Data storage hardware and software makers EMC (NYSE: EMC) and NetApp (NASDAQ: NTAP) watched their stocks rise and fall after the pair were the subjects of rating changes by Goldman Sachs analyst David Bailey today.
NetApp, which Bailey added to his “buy” list in September and is up more than 142 percent in the last year, was downgraded from a “buy” recommendation to “neutral,” primarily on valuation concerns.
In a research note this morning, Bailey pointed out that NetApp shares are now within 3 percent of his aggressive $35-a-share, 12-month price target, and its phenomenal run in the last year came during a period in which the S&P 500 gained only 3 percent.
NetApp shares shed $0.98 a share, or 3 percent, to $32.85 on the news in morning trading today.
Last week, NetApp and Microsoft announced a new three-year deal to improve the technical integration between the two companies’ cloud computing, virtualization and data storage and management applications.
NetApp has fared better than most data storage vendors in the economic downturn, and once again beat Wall Street estimates when it reported its quarterly results last month.
Meanwhile, EMC saw its shares edge up $0.26, or 2 percent, to $17.13 after Bailey upgraded the stock to a “buy” rating from “neutral,” citing what he expects to be “greater margin expansion” for the data storage giant as enterprise customers increase their IT spending budgets in 2010.

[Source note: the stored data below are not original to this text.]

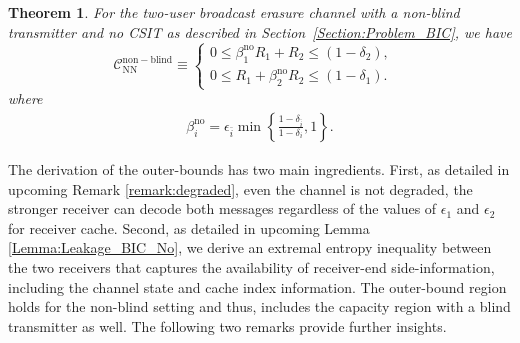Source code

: \documentclass[journal,12pt,draftcls,onecolumn]{IEEEtran}
\newtheorem{theorem}{Theorem}
\begin{document}
\begin{theorem}
\label{THM:Capacity_Out_BIC_No}
For the two-user broadcast erasure channel with a non-blind transmitter and no CSIT as described in Section~\ref{Section:Problem_BIC}, we have
\begin{equation}
\label{Eq:Capacity_Out_BIC_No}
\mathcal{C}^\mathrm{non-blind}_\mathrm{NN} \equiv
\left\{ \begin{array}{ll}
0 \leq \beta^{\mathrm{no}}_1 R_1 + R_2 \leq \left( 1 - \delta_2 \right), & \\
0 \leq  R_1 + \beta^{\mathrm{no}}_2 R_2 \leq \left( 1 - \delta_1 \right). &
\end{array} \right.
\end{equation}
where
\begin{align}
\label{Eq:Beta_No}
\beta^{\mathrm{no}}_i = \epsilon_{\bar{i}} \min \left\{ \frac{1-\delta_{\bar{i}}}{1-\delta_i}, 1 \right\}.
\end{align}
\end{theorem}

The derivation of the outer-bounds has two main ingredients. First, as detailed in upcoming Remark \ref{remark:degraded}, even
the channel is not degraded, the stronger receiver can decode both messages regardless of the values of $\epsilon_1$ and $\epsilon_2$ for receiver cache. Second, as detailed in upcoming Lemma \ref{Lemma:Leakage_BIC_No}, we derive an extremal entropy inequality between the two receivers that captures the availability of receiver-end side-information, including the channel state and cache index information. The outer-bound region holds for the non-blind setting and thus, includes the capacity region with a blind transmitter as well. The following two remarks provide further insights.
\end{document}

Calling EMC’s current price “an attractive entry point,” Bailey raised his earnings-per-share forecast to $1.14 from $1.10 in 2010 and to $1.27 a share from $1.24 a share in 2011. He also moved his 12-month price target up to $21 a share from $20 a share.
In November, EMC gave its investors an unexpected bit of bad news when it announced it would eat a $100 million restructuring charge in its fourth quarter that would crimp earnings by $0.05 a share.
However, EMC did post better-than-expected sales ($3.52 billion) and earnings ($0.23 a share) in its third quarter.
Bailey expects both EMC and NetApp to benefit from an uptick in IT spending.